Changes in Extratropical Cyclone Precipitation and Associated Processes during the Twenty-First Century over Eastern North America and the Western Atlantic Using a Cyclone-Relative Approach

Abstract

This study investigates the future change in precipitation associated with extratropical cyclones over eastern North America and the western Atlantic during the cool season (November–March) through the twenty-first century. A cyclone-relative approach is applied to 10 models from phase 5 of the Coupled Model Intercomparison Project (CMIP5) in order to isolate precipitation changes for different cyclone intensities and storm life cycle, as well as determine the relevant physical processes associated with these changes. The historical analysis suggests that models with better performance in predicting extratropical cyclones tend to have smaller precipitation errors, and the ensemble mean has a smaller mean absolute error than the individual models. By the late-twenty-first century, the precipitation amount associated with cyclones increases by 5%–25% over the U.S. East Coast, with about 90% of the increase from the relatively strong (<990 hPa) and moderate (990–1005 hPa) cyclones. Meanwhile, the precipitation rate increases by 15%–25% over the U.S. East Coast for the strong cyclone centers, which is larger than the moderate and weak cyclones.
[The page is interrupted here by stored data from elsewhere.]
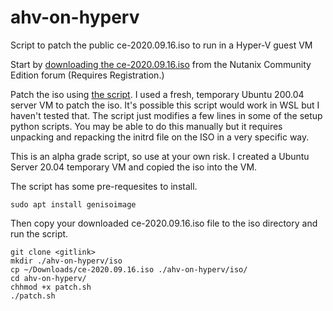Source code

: # ahv-on-hyperv

Script to patch the public ce-2020.09.16.iso to run in a Hyper-V guest VM

Start by [downloading the ce-2020.09.16.iso](https://next.nutanix.com/discussion-forum-14/download-community-edition-38417) from the Nutanix Community Edition forum (Requires Registration.)

Patch the iso using [the script](https://github.com/bobalob/ahv-on-hyperv). I used a fresh, temporary Ubuntu 200.04 server VM to patch the iso. It's possible this script would work in WSL but I haven't tested that. The script just modifies a few lines in some of the setup python scripts. You may be able to do this manually but it requires unpacking and repacking the initrd file on the ISO in a very specific way.

This is an alpha grade script, so use at your own risk. I created a Ubuntu Server 20.04 temporary VM and copied the iso into the VM.

The script has some pre-requesites to install.

    sudo apt install genisoimage

Then copy your downloaded ce-2020.09.16.iso file to the iso directory and run the script.

    git clone <gitlink>
    mkdir ./ahv-on-hyperv/iso
    cp ~/Downloads/ce-2020.09.16.iso ./ahv-on-hyperv/iso/
    cd ahv-on-hyperv/
    chhmod +x patch.sh
    ./patch.sh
The relatively strong cyclones just inland of the U.S. East Coast have the largest increase (~30%) in precipitation rate, since these centers over land have the largest increase in low-level temperature (and moisture), a decrease (5%–13%) in the static stability, and an increase (~5%) in upward motion during the late-twenty-first century. This east coast region also has an increase in cyclone intensity in the future even though there is a decrease in low-level baroclinicity, which suggests that the latent heat release from heavier precipitation contributes to this storm deepening.